- **To do**
Match on the string "cargadas" in the entries below and return every matching line.

- **Given records**

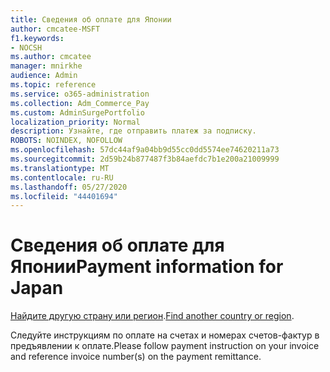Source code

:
 ```yaml
---
title: Сведения об оплате для Японии
author: cmcatee-MSFT
f1.keywords:
- NOCSH
ms.author: cmcatee
manager: mnirkhe
audience: Admin
ms.topic: reference
ms.service: o365-administration
ms.collection: Adm_Commerce_Pay
ms.custom: AdminSurgePortfolio
localization_priority: Normal
description: Узнайте, где отправить платеж за подписку.
ROBOTS: NOINDEX, NOFOLLOW
ms.openlocfilehash: 57dc44af9a04bb9d55cc0dd5574ee74620211a73
ms.sourcegitcommit: 2d59b24b877487f3b84aefdc7b1e200a21009999
ms.translationtype: MT
ms.contentlocale: ru-RU
ms.lasthandoff: 05/27/2020
ms.locfileid: "44401694"
---
```

# <a name="payment-information-for-japan"></a><span data-ttu-id="d942a-103">Сведения об оплате для Японии</span><span class="sxs-lookup"><span data-stu-id="d942a-103">Payment information for Japan</span></span>

<span data-ttu-id="d942a-104">[Найдите другую страну или регион](../billing-and-payments/pay-for-your-subscription.md).</span><span class="sxs-lookup"><span data-stu-id="d942a-104">[Find another country or region](../billing-and-payments/pay-for-your-subscription.md).</span></span>

<span data-ttu-id="d942a-105">Следуйте инструкциям по оплате на счетах и номерах счетов-фактур в предъявлении к оплате.</span><span class="sxs-lookup"><span data-stu-id="d942a-105">Please follow payment instruction on your invoice and reference invoice number(s) on the payment remittance.</span></span>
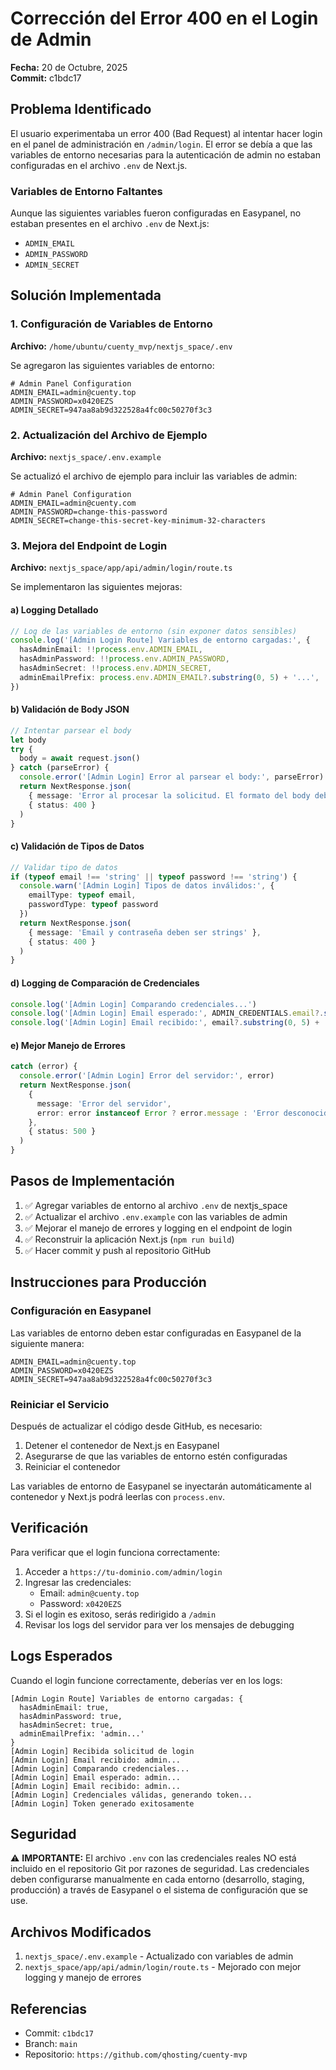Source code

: # Corrección del Error 400 en el Login de Admin

**Fecha:** 20 de Octubre, 2025  
**Commit:** c1bdc17

## Problema Identificado

El usuario experimentaba un error 400 (Bad Request) al intentar hacer login en el panel de administración en `/admin/login`. El error se debía a que las variables de entorno necesarias para la autenticación de admin no estaban configuradas en el archivo `.env` de Next.js.

### Variables de Entorno Faltantes

Aunque las siguientes variables fueron configuradas en Easypanel, no estaban presentes en el archivo `.env` de Next.js:
- `ADMIN_EMAIL`
- `ADMIN_PASSWORD`
- `ADMIN_SECRET`

## Solución Implementada

### 1. Configuración de Variables de Entorno

**Archivo:** `/home/ubuntu/cuenty_mvp/nextjs_space/.env`

Se agregaron las siguientes variables de entorno:

```env
# Admin Panel Configuration
ADMIN_EMAIL=admin@cuenty.top
ADMIN_PASSWORD=x0420EZS
ADMIN_SECRET=947aa8ab9d322528a4fc00c50270f3c3
```

### 2. Actualización del Archivo de Ejemplo

**Archivo:** `nextjs_space/.env.example`

Se actualizó el archivo de ejemplo para incluir las variables de admin:

```env
# Admin Panel Configuration
ADMIN_EMAIL=admin@cuenty.com
ADMIN_PASSWORD=change-this-password
ADMIN_SECRET=change-this-secret-key-minimum-32-characters
```

### 3. Mejora del Endpoint de Login

**Archivo:** `nextjs_space/app/api/admin/login/route.ts`

Se implementaron las siguientes mejoras:

#### a) Logging Detallado
```typescript
// Log de las variables de entorno (sin exponer datos sensibles)
console.log('[Admin Login Route] Variables de entorno cargadas:', {
  hasAdminEmail: !!process.env.ADMIN_EMAIL,
  hasAdminPassword: !!process.env.ADMIN_PASSWORD,
  hasAdminSecret: !!process.env.ADMIN_SECRET,
  adminEmailPrefix: process.env.ADMIN_EMAIL?.substring(0, 5) + '...',
})
```

#### b) Validación de Body JSON
```typescript
// Intentar parsear el body
let body
try {
  body = await request.json()
} catch (parseError) {
  console.error('[Admin Login] Error al parsear el body:', parseError)
  return NextResponse.json(
    { message: 'Error al procesar la solicitud. El formato del body debe ser JSON válido.' },
    { status: 400 }
  )
}
```

#### c) Validación de Tipos de Datos
```typescript
// Validar tipo de datos
if (typeof email !== 'string' || typeof password !== 'string') {
  console.warn('[Admin Login] Tipos de datos inválidos:', { 
    emailType: typeof email, 
    passwordType: typeof password 
  })
  return NextResponse.json(
    { message: 'Email y contraseña deben ser strings' },
    { status: 400 }
  )
}
```

#### d) Logging de Comparación de Credenciales
```typescript
console.log('[Admin Login] Comparando credenciales...')
console.log('[Admin Login] Email esperado:', ADMIN_CREDENTIALS.email?.substring(0, 5) + '...')
console.log('[Admin Login] Email recibido:', email?.substring(0, 5) + '...')
```

#### e) Mejor Manejo de Errores
```typescript
catch (error) {
  console.error('[Admin Login] Error del servidor:', error)
  return NextResponse.json(
    { 
      message: 'Error del servidor',
      error: error instanceof Error ? error.message : 'Error desconocido'
    },
    { status: 500 }
  )
}
```

## Pasos de Implementación

1. ✅ Agregar variables de entorno al archivo `.env` de nextjs_space
2. ✅ Actualizar el archivo `.env.example` con las variables de admin
3. ✅ Mejorar el manejo de errores y logging en el endpoint de login
4. ✅ Reconstruir la aplicación Next.js (`npm run build`)
5. ✅ Hacer commit y push al repositorio GitHub

## Instrucciones para Producción

### Configuración en Easypanel

Las variables de entorno deben estar configuradas en Easypanel de la siguiente manera:

```
ADMIN_EMAIL=admin@cuenty.top
ADMIN_PASSWORD=x0420EZS
ADMIN_SECRET=947aa8ab9d322528a4fc00c50270f3c3
```

### Reiniciar el Servicio

Después de actualizar el código desde GitHub, es necesario:

1. Detener el contenedor de Next.js en Easypanel
2. Asegurarse de que las variables de entorno estén configuradas
3. Reiniciar el contenedor

Las variables de entorno de Easypanel se inyectarán automáticamente al contenedor y Next.js podrá leerlas con `process.env`.

## Verificación

Para verificar que el login funciona correctamente:

1. Acceder a `https://tu-dominio.com/admin/login`
2. Ingresar las credenciales:
   - Email: `admin@cuenty.top`
   - Password: `x0420EZS`
3. Si el login es exitoso, serás redirigido a `/admin`
4. Revisar los logs del servidor para ver los mensajes de debugging

## Logs Esperados

Cuando el login funcione correctamente, deberías ver en los logs:

```
[Admin Login Route] Variables de entorno cargadas: {
  hasAdminEmail: true,
  hasAdminPassword: true,
  hasAdminSecret: true,
  adminEmailPrefix: 'admin...'
}
[Admin Login] Recibida solicitud de login
[Admin Login] Email recibido: admin...
[Admin Login] Comparando credenciales...
[Admin Login] Email esperado: admin...
[Admin Login] Email recibido: admin...
[Admin Login] Credenciales válidas, generando token...
[Admin Login] Token generado exitosamente
```

## Seguridad

⚠️ **IMPORTANTE:** El archivo `.env` con las credenciales reales NO está incluido en el repositorio Git por razones de seguridad. Las credenciales deben configurarse manualmente en cada entorno (desarrollo, staging, producción) a través de Easypanel o el sistema de configuración que se use.

## Archivos Modificados

1. `nextjs_space/.env.example` - Actualizado con variables de admin
2. `nextjs_space/app/api/admin/login/route.ts` - Mejorado con mejor logging y manejo de errores

## Referencias

- Commit: `c1bdc17`
- Branch: `main`
- Repositorio: `https://github.com/qhosting/cuenty-mvp`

- **Written answer**
console.log('[Admin Login Route] Variables de entorno cargadas:', {
[Admin Login Route] Variables de entorno cargadas: {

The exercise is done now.